In some ways, Vitale became bigger than the game itself.

He was courtside for Iowa’s 86-82 victory over No. 2 Illinois in 1989.

“It always shines bright when I come to Carver-Hawkeye Arena,” Vitale said. Before an Iowa-Ohio State game in 1989, Windex sponsored a Dick Vitale Sound-alike Contest at Carver-Hawkeye Arena. The winner got $500. And a lifetime supply of Windex. Vitale’s unabashed style made him a polarizing figure, long before the advent of social media. “There are those who don’t care for him,” Iowa’s Davis said in 1989. “But at least he gets their attention.”

Vitale wasn’t afraid to sick his nose in the fray, either, He criticized Big Ten officiating during the 1988-89 season. Bob Wortman, the Big Ten’s supervisor of officials, took exception. “When did he become such an expert on officiating?” Wortman wondered. “He’s a big mouth.” Responded Vitale, “To get involved in name calling, that’s immaturity.”

There had been talk that the Big Ten needed to make the supervisor of officials position a fulltime job.

“Maybe we should hire Dick Vitale,” Davis said.

The last time I called Vitale was to get his response to Fran McCaffery’s hiring by Iowa in March of 2010. But Dick’s number remained in my phone directory. I wasn’t sure it was still a working number, but I tried it last week because I wanted to wish him the best in his fight against cancer. It didn’t take him long to reply.

“I appreciate so much your words of encouragement,” he said. “How’s Tom (Davis) doing?
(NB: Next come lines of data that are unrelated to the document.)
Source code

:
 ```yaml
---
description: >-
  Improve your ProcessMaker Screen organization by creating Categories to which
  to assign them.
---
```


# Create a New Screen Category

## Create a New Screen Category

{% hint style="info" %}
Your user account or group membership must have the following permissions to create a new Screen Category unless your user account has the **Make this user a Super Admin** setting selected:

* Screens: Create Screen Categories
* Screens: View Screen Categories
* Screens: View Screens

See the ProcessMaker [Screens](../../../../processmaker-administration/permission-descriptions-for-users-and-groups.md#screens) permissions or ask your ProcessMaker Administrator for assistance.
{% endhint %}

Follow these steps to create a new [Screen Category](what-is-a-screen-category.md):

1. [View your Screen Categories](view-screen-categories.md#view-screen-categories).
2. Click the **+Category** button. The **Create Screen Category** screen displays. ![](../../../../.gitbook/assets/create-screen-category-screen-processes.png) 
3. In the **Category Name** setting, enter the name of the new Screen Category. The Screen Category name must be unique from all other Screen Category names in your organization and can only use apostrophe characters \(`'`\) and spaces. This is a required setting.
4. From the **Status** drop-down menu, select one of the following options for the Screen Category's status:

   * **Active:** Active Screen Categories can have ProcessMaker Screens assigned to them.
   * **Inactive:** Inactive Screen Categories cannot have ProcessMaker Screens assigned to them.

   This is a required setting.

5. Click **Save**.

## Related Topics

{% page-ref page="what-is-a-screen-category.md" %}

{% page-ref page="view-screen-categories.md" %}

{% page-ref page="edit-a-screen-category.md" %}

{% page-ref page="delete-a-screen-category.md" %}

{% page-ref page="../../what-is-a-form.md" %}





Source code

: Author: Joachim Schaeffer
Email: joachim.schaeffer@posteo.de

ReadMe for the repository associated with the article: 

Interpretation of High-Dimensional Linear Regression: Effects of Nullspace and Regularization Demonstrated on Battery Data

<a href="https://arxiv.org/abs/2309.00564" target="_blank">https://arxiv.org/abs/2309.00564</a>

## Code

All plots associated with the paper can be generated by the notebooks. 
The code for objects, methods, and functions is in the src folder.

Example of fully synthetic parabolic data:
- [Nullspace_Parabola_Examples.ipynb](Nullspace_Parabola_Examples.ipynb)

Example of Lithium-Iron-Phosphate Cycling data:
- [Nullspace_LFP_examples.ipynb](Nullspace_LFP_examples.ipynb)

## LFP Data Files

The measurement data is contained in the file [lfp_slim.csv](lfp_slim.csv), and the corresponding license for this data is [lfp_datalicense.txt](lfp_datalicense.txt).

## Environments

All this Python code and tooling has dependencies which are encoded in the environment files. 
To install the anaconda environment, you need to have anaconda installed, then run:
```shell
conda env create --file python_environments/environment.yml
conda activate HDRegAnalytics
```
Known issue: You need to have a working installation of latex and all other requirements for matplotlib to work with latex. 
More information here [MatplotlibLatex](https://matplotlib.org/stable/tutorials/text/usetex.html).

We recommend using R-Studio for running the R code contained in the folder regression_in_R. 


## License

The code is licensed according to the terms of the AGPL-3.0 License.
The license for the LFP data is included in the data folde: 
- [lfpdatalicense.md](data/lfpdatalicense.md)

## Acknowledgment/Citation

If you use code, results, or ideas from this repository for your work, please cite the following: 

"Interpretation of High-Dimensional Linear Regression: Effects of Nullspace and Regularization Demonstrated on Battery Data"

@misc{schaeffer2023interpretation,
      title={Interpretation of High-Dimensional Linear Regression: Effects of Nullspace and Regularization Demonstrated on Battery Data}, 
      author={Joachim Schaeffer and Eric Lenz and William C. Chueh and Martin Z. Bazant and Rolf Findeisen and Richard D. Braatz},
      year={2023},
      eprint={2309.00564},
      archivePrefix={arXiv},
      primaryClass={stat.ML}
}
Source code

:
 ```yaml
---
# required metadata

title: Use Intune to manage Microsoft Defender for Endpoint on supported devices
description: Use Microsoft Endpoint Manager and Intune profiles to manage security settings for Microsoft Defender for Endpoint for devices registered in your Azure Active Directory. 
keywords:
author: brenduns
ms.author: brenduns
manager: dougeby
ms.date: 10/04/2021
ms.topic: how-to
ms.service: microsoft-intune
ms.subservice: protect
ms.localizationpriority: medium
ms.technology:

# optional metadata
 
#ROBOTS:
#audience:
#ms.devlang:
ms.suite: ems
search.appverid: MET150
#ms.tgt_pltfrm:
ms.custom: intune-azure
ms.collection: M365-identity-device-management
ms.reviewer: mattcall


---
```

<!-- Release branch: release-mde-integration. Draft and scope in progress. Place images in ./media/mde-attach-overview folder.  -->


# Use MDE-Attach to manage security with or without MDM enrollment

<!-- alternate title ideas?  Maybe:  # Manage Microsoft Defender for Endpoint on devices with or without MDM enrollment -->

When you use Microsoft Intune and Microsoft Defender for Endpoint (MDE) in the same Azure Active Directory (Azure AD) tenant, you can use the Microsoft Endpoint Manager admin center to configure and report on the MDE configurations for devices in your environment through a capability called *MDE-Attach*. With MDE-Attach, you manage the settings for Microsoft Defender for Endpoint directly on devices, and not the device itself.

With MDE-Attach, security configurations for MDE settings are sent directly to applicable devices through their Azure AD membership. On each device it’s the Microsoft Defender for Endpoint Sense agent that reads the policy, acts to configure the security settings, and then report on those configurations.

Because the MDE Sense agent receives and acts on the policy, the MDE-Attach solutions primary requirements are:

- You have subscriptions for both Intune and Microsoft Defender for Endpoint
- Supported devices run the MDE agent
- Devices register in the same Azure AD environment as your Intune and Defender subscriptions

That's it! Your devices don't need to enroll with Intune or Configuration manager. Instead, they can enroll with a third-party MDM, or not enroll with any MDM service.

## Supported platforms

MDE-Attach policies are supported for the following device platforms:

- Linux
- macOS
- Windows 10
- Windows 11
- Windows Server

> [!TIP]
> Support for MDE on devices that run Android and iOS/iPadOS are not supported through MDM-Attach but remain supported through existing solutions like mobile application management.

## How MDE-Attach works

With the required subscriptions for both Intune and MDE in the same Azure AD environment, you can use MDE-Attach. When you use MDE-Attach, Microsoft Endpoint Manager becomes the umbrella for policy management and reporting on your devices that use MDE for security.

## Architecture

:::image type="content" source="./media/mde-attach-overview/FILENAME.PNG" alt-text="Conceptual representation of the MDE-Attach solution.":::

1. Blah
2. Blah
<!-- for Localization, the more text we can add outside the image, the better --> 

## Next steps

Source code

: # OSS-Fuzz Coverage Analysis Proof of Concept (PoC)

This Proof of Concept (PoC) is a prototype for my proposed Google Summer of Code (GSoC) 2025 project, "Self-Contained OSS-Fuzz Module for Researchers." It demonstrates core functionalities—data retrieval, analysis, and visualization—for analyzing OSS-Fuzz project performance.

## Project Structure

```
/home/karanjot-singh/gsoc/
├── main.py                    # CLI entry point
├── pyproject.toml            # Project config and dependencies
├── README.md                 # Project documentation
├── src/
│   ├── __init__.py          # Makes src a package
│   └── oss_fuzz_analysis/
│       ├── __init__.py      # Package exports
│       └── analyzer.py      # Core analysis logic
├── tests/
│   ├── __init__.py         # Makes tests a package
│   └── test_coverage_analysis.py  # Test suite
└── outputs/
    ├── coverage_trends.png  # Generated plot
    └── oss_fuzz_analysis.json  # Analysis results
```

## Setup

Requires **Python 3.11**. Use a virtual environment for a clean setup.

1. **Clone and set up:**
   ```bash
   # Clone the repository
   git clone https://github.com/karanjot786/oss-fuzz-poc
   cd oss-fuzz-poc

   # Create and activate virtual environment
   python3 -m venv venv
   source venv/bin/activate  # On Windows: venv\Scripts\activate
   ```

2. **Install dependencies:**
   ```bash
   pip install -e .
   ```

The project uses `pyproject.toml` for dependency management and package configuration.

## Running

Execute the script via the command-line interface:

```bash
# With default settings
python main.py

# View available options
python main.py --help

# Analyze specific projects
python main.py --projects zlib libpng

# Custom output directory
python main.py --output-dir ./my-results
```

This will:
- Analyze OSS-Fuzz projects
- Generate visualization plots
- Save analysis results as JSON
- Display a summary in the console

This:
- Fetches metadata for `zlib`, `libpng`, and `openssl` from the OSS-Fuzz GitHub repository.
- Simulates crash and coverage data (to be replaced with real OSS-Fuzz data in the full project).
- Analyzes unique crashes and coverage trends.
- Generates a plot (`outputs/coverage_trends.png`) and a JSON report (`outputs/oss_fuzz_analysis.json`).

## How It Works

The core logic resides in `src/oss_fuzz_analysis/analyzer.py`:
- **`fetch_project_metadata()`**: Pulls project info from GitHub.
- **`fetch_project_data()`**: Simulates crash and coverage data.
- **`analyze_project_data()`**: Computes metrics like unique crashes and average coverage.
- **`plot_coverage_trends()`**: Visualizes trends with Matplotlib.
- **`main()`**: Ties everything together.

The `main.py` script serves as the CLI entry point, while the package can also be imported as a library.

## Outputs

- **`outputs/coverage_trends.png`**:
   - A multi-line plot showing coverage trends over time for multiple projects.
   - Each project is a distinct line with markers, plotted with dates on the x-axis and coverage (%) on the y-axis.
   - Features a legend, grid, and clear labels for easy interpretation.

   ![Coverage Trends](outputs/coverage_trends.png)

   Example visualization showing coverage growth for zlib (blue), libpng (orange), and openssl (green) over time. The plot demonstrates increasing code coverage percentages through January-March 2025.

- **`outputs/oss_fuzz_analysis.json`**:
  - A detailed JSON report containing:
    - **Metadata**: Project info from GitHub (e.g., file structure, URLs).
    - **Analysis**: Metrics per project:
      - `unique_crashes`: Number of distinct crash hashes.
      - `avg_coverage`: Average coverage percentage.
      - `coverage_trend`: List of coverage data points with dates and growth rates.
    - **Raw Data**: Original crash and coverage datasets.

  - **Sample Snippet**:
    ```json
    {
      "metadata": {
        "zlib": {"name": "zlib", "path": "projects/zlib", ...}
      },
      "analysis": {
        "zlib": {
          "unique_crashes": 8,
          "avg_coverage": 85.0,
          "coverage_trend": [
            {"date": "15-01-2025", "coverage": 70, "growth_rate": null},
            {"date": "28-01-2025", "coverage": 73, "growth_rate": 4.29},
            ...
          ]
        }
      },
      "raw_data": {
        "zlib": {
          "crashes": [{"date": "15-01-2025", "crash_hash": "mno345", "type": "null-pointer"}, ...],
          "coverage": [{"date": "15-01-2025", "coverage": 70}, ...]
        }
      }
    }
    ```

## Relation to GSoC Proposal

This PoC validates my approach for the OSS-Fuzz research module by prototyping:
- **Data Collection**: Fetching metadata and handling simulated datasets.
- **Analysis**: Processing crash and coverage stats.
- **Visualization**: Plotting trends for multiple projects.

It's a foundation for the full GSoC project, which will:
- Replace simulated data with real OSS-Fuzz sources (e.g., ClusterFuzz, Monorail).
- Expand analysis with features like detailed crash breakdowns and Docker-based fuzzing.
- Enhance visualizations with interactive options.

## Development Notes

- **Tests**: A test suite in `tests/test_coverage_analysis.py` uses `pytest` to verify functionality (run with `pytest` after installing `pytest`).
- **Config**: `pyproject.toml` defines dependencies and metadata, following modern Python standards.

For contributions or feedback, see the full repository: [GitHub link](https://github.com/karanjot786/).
I plan on winning this battle.”

Watching Vitale’s teary Tuesday return punched my emotional buttons.

“You were awesome, with a capital “A,’” I texted him that night.

He responded with a heart emoji.

Whether you like him or not, you have to greatly admire where Vitale’s heart is. He has raised millions of dollars for the fight against pediatric cancer over the years. And he’s done it with a heart of gold. He’s hosted fundraisers several times in Cedar Rapids, and another at Blue Top Ridge in Riverside.

And he’s always been quick to say yes to a request. Here’s an example. Patrick McCaffery, son of Iowa Coach Fran McCaffery and his wife, Margaret, was diagnosed with thyroid cancer on his 14th birthday in 2014.

That was about the time one of Patrick’s friends and North Central Junior High classmates, Austin Schroeder, was diagnosed with stage 3 T-lymphoblastic lymphoma. Patrick is now a sophomore on the Hawkeye basketball team. Austin died in 2015. Before he passed, Coach McCaffery reached out to Vitale and asked if he could call Austin to encourage him.

Vitale called Austin in his hospital room and did all he could to inspire the young man. Austin smiled for the first time in weeks.

Coach McCaffery shared that story with me after Austin had passed away. Vitale has done the same thing hundreds of times, and never once promoted himself for doing a good thing. It came from his heart, not his ego.

Now, Vitale’s fight has become personal.

“If you see me, please just give me a fist bump and say a prayer that I can return from being 82 years old to acting like I’m 12,” Vitale said when revealing his diagnosis. “Thank you so much for your love.”